**Task item:**
What is needed is the number of lines below that contain the word "package", with no other output.
-- Given records follows --
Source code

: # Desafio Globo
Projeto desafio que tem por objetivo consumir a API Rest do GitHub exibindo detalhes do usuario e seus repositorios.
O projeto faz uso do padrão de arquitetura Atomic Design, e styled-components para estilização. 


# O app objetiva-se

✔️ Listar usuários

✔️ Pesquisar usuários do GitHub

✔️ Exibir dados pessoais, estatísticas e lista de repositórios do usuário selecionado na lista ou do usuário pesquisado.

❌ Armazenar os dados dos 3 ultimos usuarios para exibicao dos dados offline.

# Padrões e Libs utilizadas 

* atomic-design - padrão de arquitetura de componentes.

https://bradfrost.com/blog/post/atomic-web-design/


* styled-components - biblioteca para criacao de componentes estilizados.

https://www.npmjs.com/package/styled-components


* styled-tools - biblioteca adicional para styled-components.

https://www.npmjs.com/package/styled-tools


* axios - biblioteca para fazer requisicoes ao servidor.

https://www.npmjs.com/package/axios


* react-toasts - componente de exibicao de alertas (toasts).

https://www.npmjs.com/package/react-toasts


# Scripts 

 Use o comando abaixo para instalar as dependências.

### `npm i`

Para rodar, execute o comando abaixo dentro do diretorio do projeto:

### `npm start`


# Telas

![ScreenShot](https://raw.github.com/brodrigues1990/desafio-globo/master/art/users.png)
-- Given records concluded --
-- Given records follows --
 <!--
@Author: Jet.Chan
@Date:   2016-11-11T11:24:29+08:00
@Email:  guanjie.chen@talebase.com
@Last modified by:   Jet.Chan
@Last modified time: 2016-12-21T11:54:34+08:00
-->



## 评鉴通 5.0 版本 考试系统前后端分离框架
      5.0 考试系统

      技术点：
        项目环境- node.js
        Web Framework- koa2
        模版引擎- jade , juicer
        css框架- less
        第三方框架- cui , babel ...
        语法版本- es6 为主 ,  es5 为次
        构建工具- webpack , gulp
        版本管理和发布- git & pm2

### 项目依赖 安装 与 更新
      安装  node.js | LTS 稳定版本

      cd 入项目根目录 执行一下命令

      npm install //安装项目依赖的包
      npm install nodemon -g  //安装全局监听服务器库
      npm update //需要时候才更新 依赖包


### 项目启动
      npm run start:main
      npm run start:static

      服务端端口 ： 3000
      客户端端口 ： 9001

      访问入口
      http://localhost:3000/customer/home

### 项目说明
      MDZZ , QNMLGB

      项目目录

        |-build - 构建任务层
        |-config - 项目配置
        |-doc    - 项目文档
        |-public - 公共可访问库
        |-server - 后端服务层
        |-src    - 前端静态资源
-- Given records concluded --
**Expected output:**
4